To do — Look through the data below. Show each line where the string "Build" occurs.

Materials provided —
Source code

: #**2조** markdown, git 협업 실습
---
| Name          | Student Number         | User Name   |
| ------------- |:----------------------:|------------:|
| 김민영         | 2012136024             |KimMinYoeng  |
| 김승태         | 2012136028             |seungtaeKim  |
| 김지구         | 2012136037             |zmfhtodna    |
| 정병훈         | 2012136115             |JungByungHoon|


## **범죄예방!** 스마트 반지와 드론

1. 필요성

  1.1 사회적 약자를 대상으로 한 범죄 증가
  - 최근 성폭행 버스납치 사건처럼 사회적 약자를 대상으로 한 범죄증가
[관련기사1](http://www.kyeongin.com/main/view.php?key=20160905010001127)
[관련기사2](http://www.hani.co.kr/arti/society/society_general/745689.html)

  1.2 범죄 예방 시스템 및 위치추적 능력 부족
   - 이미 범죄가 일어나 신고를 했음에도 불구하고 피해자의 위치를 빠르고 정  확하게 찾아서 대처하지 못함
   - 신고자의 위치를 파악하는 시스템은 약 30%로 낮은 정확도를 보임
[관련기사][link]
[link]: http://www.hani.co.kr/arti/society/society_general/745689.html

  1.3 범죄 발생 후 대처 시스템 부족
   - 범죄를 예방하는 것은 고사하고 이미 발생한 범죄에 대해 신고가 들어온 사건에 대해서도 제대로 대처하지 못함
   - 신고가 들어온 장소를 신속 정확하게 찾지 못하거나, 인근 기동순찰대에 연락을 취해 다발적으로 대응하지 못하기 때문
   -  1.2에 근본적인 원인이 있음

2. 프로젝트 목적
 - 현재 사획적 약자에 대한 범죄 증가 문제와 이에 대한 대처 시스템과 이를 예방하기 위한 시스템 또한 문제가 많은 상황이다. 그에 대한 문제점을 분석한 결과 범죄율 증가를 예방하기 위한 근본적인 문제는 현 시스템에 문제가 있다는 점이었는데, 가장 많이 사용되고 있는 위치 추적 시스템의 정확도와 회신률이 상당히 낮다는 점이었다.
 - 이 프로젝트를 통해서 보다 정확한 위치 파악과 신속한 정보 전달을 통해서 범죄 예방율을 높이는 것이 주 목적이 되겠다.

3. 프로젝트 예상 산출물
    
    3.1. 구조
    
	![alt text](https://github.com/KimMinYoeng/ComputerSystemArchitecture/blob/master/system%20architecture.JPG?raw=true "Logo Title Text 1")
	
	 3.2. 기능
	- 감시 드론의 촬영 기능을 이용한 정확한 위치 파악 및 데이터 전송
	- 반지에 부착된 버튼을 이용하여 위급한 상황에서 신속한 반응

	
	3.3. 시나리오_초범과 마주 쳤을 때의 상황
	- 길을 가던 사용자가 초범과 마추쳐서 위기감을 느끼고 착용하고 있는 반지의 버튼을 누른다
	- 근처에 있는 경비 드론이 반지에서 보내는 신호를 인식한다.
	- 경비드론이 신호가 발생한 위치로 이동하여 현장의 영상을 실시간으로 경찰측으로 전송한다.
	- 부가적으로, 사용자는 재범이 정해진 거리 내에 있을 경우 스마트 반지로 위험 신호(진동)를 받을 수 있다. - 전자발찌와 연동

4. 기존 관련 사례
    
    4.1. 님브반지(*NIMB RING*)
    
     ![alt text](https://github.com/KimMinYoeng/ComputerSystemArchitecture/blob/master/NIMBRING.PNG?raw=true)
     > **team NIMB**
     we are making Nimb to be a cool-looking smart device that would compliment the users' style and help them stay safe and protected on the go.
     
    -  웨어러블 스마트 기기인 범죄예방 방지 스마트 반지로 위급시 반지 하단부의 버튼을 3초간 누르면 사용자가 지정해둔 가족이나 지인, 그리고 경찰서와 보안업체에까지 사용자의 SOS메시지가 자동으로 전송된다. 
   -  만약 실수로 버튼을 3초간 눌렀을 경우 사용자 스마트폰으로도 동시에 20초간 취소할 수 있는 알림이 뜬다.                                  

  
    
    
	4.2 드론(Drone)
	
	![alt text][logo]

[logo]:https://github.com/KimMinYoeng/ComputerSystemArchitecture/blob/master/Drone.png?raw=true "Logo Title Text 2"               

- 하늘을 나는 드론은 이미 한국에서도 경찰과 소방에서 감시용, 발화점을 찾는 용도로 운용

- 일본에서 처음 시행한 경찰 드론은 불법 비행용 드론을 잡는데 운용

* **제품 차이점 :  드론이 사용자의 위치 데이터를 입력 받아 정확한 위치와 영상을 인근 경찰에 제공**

---

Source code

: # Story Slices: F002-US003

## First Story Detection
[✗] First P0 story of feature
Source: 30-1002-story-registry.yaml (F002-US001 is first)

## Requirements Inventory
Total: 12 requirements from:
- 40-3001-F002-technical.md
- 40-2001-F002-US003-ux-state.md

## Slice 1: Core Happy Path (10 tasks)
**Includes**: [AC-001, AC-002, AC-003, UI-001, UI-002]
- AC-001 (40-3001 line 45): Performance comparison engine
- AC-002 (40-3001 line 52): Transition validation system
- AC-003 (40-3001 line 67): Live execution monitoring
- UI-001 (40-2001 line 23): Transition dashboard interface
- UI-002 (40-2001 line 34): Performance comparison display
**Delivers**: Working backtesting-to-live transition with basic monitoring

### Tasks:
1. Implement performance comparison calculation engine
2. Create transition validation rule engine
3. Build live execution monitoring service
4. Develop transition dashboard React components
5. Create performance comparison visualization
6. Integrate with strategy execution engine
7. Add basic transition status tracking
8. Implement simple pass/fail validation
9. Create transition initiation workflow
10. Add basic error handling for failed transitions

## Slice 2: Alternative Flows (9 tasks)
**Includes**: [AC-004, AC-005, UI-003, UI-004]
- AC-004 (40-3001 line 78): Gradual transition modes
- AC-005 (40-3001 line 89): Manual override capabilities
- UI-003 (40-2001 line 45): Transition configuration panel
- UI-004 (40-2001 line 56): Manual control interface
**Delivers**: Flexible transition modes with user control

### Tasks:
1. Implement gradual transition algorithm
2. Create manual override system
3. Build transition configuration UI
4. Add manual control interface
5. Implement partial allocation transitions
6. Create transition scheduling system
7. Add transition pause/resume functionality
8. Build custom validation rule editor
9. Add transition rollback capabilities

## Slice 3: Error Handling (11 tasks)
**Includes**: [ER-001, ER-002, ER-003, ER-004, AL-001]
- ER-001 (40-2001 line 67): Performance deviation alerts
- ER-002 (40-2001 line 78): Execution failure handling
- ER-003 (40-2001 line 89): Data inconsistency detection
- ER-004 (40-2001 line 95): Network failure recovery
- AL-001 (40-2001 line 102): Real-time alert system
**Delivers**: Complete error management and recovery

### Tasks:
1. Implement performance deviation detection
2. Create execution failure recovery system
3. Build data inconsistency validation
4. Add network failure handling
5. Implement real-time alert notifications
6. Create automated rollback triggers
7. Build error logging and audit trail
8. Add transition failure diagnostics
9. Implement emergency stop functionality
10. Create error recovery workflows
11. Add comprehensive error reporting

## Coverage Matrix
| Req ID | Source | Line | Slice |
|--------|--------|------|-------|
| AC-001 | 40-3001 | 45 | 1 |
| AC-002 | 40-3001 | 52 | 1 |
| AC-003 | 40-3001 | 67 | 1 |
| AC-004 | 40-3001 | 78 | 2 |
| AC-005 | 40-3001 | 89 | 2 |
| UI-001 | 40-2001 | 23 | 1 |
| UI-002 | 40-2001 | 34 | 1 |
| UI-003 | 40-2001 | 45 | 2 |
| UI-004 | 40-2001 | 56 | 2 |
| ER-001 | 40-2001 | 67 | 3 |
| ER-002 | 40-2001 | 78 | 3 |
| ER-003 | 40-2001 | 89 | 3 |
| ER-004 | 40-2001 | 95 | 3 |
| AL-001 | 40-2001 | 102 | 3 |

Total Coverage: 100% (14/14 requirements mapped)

Exercise solution —
3. Build live execution monitoring service
3. Build transition configuration UI
8. Build custom validation rule editor
3. Build data inconsistency validation
7. Build error logging and audit trail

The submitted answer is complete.